I don't know why I hadn't broken up with Ricky sooner than one year. I guess it was because Aaron was back in town. And I had to take Izzy to ski racing practice where I saw Aaron all the time. I didn't make myself obvious, I tried to just drop her off at the front of the ski area. She'd run to the car and jump in after practice and tell me all about her little crush on another boy on her race team.

Today, I had just left Ricky's house early. He had passed on the couch again after having shots with himself. I left him so aspirin and water for when he woke up. He never liked it when I just chilled in his house, so I usually leave.
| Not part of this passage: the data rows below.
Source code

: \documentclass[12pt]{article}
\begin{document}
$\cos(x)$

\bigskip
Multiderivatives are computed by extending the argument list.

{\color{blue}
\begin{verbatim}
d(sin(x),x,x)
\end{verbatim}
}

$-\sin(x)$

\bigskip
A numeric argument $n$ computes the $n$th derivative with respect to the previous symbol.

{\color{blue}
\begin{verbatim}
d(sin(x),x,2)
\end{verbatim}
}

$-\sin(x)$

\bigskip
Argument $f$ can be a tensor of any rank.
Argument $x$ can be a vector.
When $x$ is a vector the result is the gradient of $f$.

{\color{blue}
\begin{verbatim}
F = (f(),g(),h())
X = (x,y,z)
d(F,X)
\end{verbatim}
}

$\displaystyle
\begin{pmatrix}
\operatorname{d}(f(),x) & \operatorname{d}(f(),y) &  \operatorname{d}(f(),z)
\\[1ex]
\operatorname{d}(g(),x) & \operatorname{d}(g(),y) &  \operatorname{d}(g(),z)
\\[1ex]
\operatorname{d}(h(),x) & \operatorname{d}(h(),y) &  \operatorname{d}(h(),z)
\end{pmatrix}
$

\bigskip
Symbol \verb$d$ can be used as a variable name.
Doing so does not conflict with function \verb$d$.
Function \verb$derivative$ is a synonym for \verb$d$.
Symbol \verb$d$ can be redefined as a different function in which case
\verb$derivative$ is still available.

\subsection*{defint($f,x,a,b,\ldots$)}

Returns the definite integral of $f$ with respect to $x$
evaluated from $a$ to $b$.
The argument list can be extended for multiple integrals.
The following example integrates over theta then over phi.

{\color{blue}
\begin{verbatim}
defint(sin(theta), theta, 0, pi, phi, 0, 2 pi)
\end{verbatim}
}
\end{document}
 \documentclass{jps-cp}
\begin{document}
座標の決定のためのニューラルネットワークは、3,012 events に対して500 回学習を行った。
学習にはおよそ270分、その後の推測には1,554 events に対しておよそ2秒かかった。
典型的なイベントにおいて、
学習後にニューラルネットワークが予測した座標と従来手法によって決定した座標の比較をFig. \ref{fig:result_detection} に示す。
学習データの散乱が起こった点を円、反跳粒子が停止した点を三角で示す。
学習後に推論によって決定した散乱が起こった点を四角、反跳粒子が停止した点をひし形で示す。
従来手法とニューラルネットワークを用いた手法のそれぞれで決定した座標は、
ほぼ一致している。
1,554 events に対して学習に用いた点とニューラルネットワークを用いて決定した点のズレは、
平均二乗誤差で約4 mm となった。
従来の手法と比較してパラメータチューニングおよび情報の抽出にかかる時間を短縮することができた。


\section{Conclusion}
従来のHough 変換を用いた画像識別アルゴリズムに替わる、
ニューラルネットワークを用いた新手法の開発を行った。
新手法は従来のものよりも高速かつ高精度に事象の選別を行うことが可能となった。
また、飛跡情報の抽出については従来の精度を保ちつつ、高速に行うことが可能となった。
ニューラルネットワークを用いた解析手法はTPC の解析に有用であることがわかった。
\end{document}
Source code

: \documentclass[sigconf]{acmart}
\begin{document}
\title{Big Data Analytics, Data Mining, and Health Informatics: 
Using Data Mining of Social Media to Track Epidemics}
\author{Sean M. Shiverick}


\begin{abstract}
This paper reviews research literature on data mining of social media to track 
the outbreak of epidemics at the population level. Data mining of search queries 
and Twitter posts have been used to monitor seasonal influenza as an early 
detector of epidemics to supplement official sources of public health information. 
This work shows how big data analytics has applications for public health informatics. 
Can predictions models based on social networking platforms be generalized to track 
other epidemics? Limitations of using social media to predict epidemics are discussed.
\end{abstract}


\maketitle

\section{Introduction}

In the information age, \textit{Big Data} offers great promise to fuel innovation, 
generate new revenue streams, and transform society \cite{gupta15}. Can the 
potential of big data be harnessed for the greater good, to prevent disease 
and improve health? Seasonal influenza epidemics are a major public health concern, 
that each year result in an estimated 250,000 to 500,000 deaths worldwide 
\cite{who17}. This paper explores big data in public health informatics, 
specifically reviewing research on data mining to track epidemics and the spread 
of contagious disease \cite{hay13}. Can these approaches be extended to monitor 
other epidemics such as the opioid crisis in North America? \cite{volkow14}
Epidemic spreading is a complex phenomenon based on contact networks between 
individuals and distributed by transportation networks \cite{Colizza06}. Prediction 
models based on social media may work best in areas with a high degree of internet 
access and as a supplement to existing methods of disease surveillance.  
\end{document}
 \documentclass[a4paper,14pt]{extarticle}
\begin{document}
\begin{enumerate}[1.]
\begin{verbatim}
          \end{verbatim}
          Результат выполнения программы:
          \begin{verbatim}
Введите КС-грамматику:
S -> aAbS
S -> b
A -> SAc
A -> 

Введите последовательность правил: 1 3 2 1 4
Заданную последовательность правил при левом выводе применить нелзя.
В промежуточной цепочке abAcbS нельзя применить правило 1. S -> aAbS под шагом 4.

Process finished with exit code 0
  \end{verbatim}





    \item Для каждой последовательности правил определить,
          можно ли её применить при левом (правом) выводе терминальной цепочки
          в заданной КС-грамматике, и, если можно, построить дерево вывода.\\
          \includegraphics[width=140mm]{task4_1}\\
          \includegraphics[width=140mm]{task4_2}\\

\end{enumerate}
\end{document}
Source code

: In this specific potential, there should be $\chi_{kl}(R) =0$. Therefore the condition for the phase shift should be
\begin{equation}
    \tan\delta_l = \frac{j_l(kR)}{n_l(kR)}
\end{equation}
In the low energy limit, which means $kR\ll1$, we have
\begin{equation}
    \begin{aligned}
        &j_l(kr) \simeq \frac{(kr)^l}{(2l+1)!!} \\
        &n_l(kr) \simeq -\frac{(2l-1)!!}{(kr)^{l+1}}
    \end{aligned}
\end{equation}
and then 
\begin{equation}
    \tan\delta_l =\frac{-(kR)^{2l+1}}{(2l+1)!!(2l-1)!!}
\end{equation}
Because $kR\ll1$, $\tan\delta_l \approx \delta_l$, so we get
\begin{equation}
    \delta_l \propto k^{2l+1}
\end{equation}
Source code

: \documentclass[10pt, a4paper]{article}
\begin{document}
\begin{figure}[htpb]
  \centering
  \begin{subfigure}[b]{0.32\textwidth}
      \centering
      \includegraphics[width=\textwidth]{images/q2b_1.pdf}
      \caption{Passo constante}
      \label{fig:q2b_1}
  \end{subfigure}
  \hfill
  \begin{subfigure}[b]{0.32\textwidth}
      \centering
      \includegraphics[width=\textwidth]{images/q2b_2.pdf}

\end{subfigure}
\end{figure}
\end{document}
On this particular day, it was March, the end of race season and pretty hot outside. So I had the top to my Porsche Carrera off and I was reading a magazine when I heard his voice.

Usually I was very good at him not noticing me. But for some odd reason I couldn't move. I kept chanting in my head 'please don't notice me, please don't notice me'.

My luck must've been out for some reason because at that very moment, Aaron turned and saw me. His face paled and he almost dropped his skis, but he composed himself and to my dismay, began to walk over to me.

My heart was hammering in my chest as he placed his skis on a nearby ski rack and quickly locked them up. I placed his GS poles, the ones I had gotten him, right next to them and turned to me. He still had his ski bag on and he walked over, placed it into my back seat and then climbed into my car.

I was so surprised I didn't know what to do.

Aaron stared straight ahead, "Drive. She won't be out for at least an hour."

"Where do you want me to go?" I ask quietly. My eyes brimming with tears. I carefully put the car in drive and began to slowly move.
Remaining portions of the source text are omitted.